RECORDS SUPPLIED:
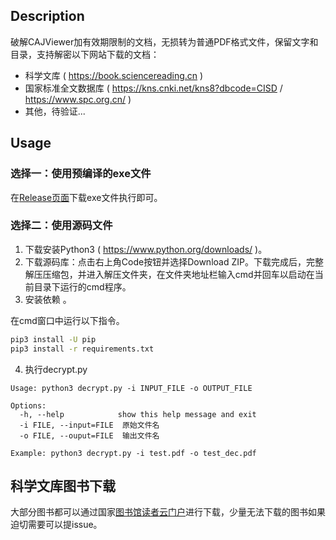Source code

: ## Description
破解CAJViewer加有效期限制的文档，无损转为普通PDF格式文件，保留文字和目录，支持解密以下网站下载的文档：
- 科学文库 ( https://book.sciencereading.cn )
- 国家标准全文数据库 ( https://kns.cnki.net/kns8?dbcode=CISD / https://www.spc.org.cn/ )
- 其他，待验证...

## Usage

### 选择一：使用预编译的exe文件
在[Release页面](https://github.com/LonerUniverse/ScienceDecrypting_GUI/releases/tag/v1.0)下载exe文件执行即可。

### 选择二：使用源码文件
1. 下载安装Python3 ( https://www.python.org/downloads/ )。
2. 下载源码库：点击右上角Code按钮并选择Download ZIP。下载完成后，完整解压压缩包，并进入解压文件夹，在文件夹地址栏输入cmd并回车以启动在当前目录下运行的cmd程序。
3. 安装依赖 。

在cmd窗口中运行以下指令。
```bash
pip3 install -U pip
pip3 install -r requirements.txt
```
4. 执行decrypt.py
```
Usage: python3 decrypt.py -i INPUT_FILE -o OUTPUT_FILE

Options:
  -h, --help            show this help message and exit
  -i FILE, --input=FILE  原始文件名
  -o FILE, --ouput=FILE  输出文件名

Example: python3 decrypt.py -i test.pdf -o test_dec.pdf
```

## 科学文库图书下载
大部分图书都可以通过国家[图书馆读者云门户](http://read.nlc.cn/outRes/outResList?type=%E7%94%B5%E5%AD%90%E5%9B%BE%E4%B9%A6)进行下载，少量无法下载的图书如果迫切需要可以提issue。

WHAT YOU HAVE TO DO:
Keep the pictures out and transcribe the listing exactly.

TASK OUTPUT:
Source code

: ## Description
破解CAJViewer加有效期限制的文档，无损转为普通PDF格式文件，保留文字和目录，支持解密以下网站下载的文档：
- 科学文库 ( https://book.sciencereading.cn )
- 国家标准全文数据库 ( https://kns.cnki.net/kns8?dbcode=CISD / https://www.spc.org.cn/ )
- 其他，待验证...

## Usage

### 选择一：使用预编译的exe文件
在[Release页面](https://github.com/LonerUniverse/ScienceDecrypting_GUI/releases/tag/v1.0)下载exe文件执行即可。

### 选择二：使用源码文件
1. 下载安装Python3 ( https://www.python.org/downloads/ )。
2. 下载源码库：点击右上角Code按钮并选择Download ZIP。下载完成后，完整解压压缩包，并进入解压文件夹，在文件夹地址栏输入cmd并回车以启动在当前目录下运行的cmd程序。
3. 安装依赖 。

在cmd窗口中运行以下指令。
```bash
pip3 install -U pip
pip3 install -r requirements.txt
```
4. 执行decrypt.py
```
Usage: python3 decrypt.py -i INPUT_FILE -o OUTPUT_FILE

Options:
  -h, --help            show this help message and exit
  -i FILE, --input=FILE  原始文件名
  -o FILE, --ouput=FILE  输出文件名

Example: python3 decrypt.py -i test.pdf -o test_dec.pdf
```

## 科学文库图书下载
大部分图书都可以通过国家[图书馆读者云门户](http://read.nlc.cn/outRes/outResList?type=%E7%94%B5%E5%AD%90%E5%9B%BE%E4%B9%A6)进行下载，少量无法下载的图书如果迫切需要可以提issue。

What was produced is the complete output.